### What to do
Please copy all of the records exactly, leaving nothing out.

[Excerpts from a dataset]

***

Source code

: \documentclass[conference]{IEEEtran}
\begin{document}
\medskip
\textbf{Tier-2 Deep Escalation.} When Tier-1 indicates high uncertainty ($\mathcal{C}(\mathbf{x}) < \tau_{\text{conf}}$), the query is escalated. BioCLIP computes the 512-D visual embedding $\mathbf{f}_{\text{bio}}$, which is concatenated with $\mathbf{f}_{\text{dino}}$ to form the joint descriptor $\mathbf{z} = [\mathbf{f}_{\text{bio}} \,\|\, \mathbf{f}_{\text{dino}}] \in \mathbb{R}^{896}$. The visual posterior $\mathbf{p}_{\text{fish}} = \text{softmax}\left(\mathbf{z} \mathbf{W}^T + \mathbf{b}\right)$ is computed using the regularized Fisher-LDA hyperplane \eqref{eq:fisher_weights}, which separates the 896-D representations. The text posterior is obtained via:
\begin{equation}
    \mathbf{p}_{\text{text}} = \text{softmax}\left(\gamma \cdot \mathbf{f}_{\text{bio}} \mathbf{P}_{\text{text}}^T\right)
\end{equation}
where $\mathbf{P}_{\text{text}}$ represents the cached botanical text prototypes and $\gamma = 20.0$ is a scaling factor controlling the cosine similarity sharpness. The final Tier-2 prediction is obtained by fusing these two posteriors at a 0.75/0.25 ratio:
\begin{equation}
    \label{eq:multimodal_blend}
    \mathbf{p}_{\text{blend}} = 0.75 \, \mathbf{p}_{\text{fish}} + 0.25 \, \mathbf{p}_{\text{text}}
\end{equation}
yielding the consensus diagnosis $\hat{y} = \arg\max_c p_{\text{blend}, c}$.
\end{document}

***

### Finished task
Source code

: \documentclass[conference]{IEEEtran}
\begin{document}
\medskip
\textbf{Tier-2 Deep Escalation.} When Tier-1 indicates high uncertainty ($\mathcal{C}(\mathbf{x}) < \tau_{\text{conf}}$), the query is escalated. BioCLIP computes the 512-D visual embedding $\mathbf{f}_{\text{bio}}$, which is concatenated with $\mathbf{f}_{\text{dino}}$ to form the joint descriptor $\mathbf{z} = [\mathbf{f}_{\text{bio}} \,\|\, \mathbf{f}_{\text{dino}}] \in \mathbb{R}^{896}$. The visual posterior $\mathbf{p}_{\text{fish}} = \text{softmax}\left(\mathbf{z} \mathbf{W}^T + \mathbf{b}\right)$ is computed using the regularized Fisher-LDA hyperplane \eqref{eq:fisher_weights}, which separates the 896-D representations. The text posterior is obtained via:
\begin{equation}
    \mathbf{p}_{\text{text}} = \text{softmax}\left(\gamma \cdot \mathbf{f}_{\text{bio}} \mathbf{P}_{\text{text}}^T\right)
\end{equation}
where $\mathbf{P}_{\text{text}}$ represents the cached botanical text prototypes and $\gamma = 20.0$ is a scaling factor controlling the cosine similarity sharpness. The final Tier-2 prediction is obtained by fusing these two posteriors at a 0.75/0.25 ratio:
\begin{equation}
    \label{eq:multimodal_blend}
    \mathbf{p}_{\text{blend}} = 0.75 \, \mathbf{p}_{\text{fish}} + 0.25 \, \mathbf{p}_{\text{text}}
\end{equation}
yielding the consensus diagnosis $\hat{y} = \arg\max_c p_{\text{blend}, c}$.
\end{document}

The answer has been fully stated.